▶ [PROBLEM] Verbatim, and with nothing else, reproduce the data below from its first line through the line containing "## Cài đặt node.js và npm".

▶ [MATERIAL FOR THIS EXERCISE]
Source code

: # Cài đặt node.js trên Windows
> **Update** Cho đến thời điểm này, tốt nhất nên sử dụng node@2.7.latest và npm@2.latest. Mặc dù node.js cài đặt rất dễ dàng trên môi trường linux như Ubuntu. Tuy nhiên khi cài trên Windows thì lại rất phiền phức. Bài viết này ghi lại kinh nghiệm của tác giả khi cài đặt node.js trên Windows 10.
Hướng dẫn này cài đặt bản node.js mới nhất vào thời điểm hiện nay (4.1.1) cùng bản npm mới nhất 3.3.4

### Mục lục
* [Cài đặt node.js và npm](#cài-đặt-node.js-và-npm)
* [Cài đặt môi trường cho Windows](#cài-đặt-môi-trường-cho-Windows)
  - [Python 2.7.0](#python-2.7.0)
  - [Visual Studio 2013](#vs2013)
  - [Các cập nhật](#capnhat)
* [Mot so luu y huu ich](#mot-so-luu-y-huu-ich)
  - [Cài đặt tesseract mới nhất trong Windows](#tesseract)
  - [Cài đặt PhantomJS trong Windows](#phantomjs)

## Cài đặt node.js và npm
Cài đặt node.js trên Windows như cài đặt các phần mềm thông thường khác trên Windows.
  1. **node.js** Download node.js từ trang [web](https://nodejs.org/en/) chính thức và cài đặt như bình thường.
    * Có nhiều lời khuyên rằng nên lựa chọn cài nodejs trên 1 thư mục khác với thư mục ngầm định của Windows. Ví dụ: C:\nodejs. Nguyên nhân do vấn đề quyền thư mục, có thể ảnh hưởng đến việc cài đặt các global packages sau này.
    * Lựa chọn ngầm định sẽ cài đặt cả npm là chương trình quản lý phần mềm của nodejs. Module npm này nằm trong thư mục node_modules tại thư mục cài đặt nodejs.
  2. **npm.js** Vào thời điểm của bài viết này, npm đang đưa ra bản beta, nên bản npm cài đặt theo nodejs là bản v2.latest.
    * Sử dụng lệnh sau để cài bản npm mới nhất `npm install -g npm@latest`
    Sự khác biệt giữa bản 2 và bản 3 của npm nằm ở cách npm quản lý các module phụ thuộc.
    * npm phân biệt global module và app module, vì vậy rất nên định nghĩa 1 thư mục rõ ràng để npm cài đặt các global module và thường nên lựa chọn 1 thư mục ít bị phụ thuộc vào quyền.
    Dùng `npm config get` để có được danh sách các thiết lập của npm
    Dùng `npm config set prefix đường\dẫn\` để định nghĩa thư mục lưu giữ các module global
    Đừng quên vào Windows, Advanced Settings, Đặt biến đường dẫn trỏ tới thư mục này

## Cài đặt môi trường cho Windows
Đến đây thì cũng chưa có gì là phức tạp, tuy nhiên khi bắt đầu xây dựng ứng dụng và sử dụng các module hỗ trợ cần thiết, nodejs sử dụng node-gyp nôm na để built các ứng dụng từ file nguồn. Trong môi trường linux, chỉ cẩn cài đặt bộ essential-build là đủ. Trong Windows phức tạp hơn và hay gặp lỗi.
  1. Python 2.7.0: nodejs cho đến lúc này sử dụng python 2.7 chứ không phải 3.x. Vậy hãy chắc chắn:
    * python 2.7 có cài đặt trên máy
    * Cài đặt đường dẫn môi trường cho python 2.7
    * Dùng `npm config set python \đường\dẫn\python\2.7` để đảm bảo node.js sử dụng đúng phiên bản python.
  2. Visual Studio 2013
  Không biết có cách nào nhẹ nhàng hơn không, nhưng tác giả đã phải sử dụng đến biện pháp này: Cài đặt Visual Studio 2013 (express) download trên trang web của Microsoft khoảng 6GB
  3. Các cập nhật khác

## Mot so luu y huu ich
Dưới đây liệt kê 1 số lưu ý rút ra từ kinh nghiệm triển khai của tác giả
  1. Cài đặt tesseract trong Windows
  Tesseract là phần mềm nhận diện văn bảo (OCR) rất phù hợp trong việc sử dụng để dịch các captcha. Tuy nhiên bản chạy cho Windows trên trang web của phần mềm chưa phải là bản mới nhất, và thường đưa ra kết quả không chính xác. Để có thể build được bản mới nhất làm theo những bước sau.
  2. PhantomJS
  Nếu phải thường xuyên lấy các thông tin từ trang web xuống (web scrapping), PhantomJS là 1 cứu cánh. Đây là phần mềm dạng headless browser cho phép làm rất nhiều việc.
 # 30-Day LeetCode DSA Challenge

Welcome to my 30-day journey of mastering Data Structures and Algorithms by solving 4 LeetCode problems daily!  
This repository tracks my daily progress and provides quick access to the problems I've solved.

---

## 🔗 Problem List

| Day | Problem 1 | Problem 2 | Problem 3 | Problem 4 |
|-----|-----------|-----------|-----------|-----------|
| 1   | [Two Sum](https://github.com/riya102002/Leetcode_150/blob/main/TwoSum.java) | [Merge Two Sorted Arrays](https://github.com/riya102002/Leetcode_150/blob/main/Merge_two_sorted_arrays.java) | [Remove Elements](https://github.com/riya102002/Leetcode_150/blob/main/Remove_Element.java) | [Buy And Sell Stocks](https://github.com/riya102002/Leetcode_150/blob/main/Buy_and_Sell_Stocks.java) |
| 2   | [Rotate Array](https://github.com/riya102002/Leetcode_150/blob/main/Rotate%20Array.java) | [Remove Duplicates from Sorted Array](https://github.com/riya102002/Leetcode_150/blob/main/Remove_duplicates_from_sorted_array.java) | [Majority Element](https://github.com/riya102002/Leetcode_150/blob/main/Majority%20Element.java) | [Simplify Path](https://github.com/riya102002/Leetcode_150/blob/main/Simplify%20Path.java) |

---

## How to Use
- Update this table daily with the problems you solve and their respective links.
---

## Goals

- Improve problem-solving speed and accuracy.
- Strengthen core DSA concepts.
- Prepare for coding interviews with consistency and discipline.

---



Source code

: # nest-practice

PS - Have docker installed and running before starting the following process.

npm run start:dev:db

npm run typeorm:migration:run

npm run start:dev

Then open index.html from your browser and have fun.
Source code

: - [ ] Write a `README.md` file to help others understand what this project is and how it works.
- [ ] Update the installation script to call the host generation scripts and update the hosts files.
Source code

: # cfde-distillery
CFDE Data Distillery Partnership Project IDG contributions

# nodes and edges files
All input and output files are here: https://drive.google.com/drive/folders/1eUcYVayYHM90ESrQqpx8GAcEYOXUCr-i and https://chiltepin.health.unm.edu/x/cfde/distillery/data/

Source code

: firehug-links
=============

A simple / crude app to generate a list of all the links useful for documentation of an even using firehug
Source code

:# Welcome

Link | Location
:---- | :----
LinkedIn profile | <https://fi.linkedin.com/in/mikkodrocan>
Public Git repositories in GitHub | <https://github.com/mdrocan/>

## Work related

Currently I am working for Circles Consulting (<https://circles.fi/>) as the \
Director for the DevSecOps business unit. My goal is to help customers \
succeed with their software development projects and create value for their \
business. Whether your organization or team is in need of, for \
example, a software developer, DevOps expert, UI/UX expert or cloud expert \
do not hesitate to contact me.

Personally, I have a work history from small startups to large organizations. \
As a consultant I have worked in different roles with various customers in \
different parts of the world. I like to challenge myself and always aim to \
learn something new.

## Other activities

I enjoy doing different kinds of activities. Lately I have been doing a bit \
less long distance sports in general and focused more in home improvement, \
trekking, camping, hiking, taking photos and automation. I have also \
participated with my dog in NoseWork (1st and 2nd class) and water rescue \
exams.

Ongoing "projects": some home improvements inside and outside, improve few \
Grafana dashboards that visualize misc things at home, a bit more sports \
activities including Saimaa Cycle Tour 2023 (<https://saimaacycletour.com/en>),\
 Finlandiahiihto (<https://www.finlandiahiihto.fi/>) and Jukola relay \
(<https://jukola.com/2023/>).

▶ [OUTPUT OF THE TASK]
Source code

: # Cài đặt node.js trên Windows
> **Update** Cho đến thời điểm này, tốt nhất nên sử dụng node@2.7.latest và npm@2.latest. Mặc dù node.js cài đặt rất dễ dàng trên môi trường linux như Ubuntu. Tuy nhiên khi cài trên Windows thì lại rất phiền phức. Bài viết này ghi lại kinh nghiệm của tác giả khi cài đặt node.js trên Windows 10.
Hướng dẫn này cài đặt bản node.js mới nhất vào thời điểm hiện nay (4.1.1) cùng bản npm mới nhất 3.3.4

### Mục lục
* [Cài đặt node.js và npm](#cài-đặt-node.js-và-npm)
* [Cài đặt môi trường cho Windows](#cài-đặt-môi-trường-cho-Windows)
  - [Python 2.7.0](#python-2.7.0)
  - [Visual Studio 2013](#vs2013)
  - [Các cập nhật](#capnhat)
* [Mot so luu y huu ich](#mot-so-luu-y-huu-ich)
  - [Cài đặt tesseract mới nhất trong Windows](#tesseract)
  - [Cài đặt PhantomJS trong Windows](#phantomjs)

## Cài đặt node.js và npm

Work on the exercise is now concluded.